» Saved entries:
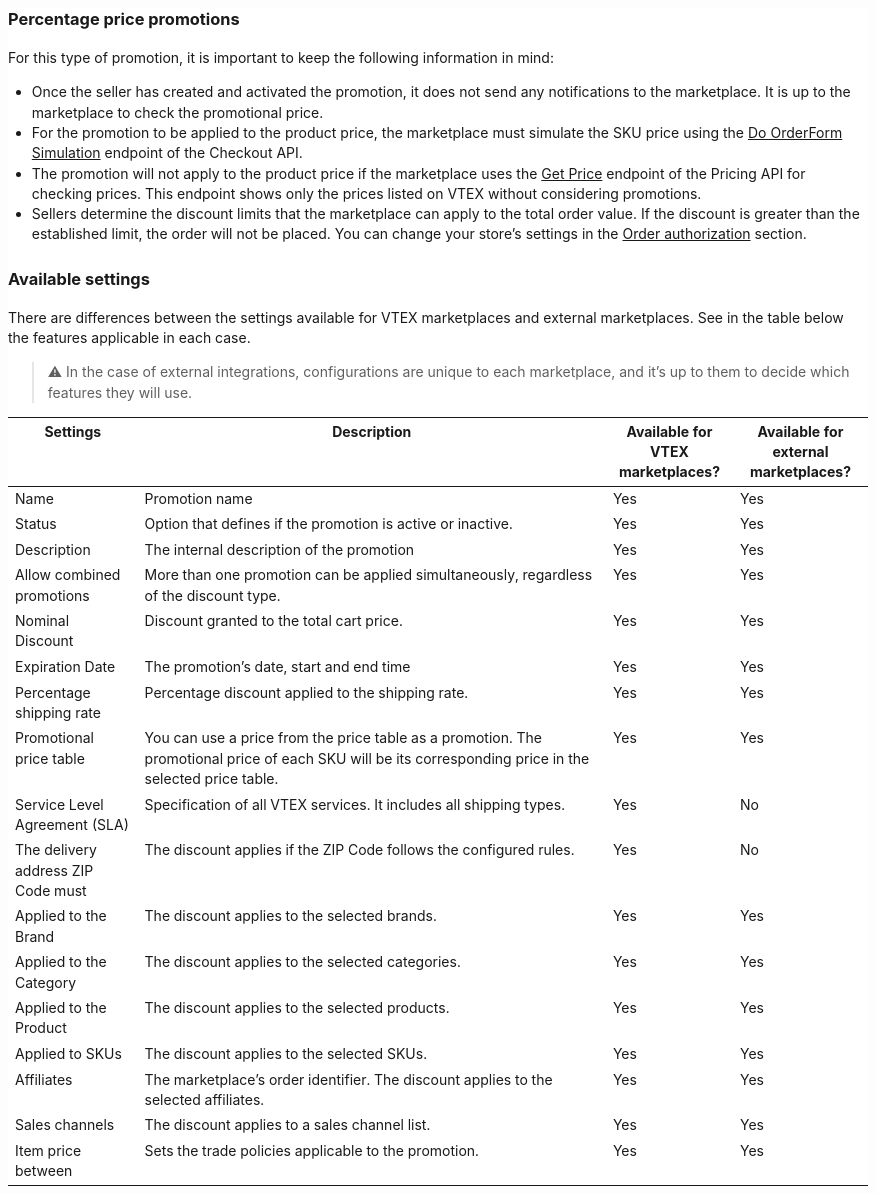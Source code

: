 ### Percentage price promotions

For this type of promotion, it is important to keep the following information in mind:

- Once the seller has created and activated the promotion, it does not send any notifications to the marketplace. It is up to the marketplace to check the promotional price.
- For the promotion to be applied to the product price, the marketplace must simulate the SKU price using the [Do OrderForm Simulation](https://developers.vtex.com/docs/api-reference/checkout-api#post-/api/checkout/pub/orderForms/simulation) endpoint of the Checkout API.
- The promotion will not apply to the product price if the marketplace uses the [Get Price](https://developers.vtex.com/docs/api-reference/pricing-api#get-/prices/-itemId-) endpoint of the Pricing API for checking prices. This endpoint shows only the prices listed on VTEX without considering promotions.
- Sellers determine the discount limits that the marketplace can apply to the total order value. If the discount is greater than the established limit, the order will not be placed. You can change your store’s settings in the [Order authorization](https://help.vtex.com/en/tutorial/how-order-authorization-works--3MBK6CmKHAuUjMBieDU0pn#price-divergence) section.

### Available settings

There are differences between the settings available for VTEX marketplaces and external marketplaces. See in the table below the features applicable in each case.

>⚠️ In the case of external integrations, configurations are unique to each marketplace, and it’s up to them to decide which features they will use.

| Settings  | Description      | Available for VTEX marketplaces? | Available for external marketplaces? |
| ----------------------------- | ------------------------------------------------------------------------------------------------------------------------------------------------------------- | --------------------------------- | ------------------------------------ |
| Name| Promotion name | Yes| Yes|
| Status| Option that defines if the promotion is active or inactive.| Yes| Yes| 
| Description| The internal description of the promotion| Yes| Yes|
| Allow combined promotions   | More than one promotion can be applied simultaneously, regardless of the discount type.| Yes| Yes|
| Nominal Discount| Discount granted to the total cart price.| Yes| Yes|
| Expiration Date| The promotion’s date, start and end time| Yes| Yes|
| Percentage shipping rate| Percentage discount applied to the shipping rate.| Yes| Yes|
| Promotional price table | You can use a price from the price table as a promotion. The promotional price of each SKU will be its corresponding price in the selected price table.| Yes| Yes|
| Service Level Agreement (SLA) | Specification of all VTEX services. It includes all shipping types.| Yes| No|
| The delivery address ZIP Code must        | The discount applies if the ZIP Code follows the configured rules.| Yes| No|
| Applied to the Brand| The discount applies to the selected brands.| Yes| Yes|
| Applied to the Category    | The discount applies to the selected categories.| Yes| Yes|
| Applied to the Product| The discount applies to the selected products.| Yes| Yes|
| Applied to SKUs| The discount applies to the selected SKUs.| Yes| Yes|
| Affiliates| The marketplace’s order identifier.  The discount applies to the selected affiliates.| Yes| Yes|
| Sales channels| The discount applies to a sales channel list.| Yes| Yes|
| Item price between| Sets the trade policies applicable to the promotion.| Yes| Yes|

» WHAT IS NEEDED:
Copy word for word the stretch of entries above from the line that has "promotion| Yes| Yes|" through the line that has "time| Yes| Yes|", both ends included, and nothing outside it.

» TASK OUTPUT:
| Description| The internal description of the promotion| Yes| Yes|
| Allow combined promotions   | More than one promotion can be applied simultaneously, regardless of the discount type.| Yes| Yes|
| Nominal Discount| Discount granted to the total cart price.| Yes| Yes|
| Expiration Date| The promotion’s date, start and end time| Yes| Yes|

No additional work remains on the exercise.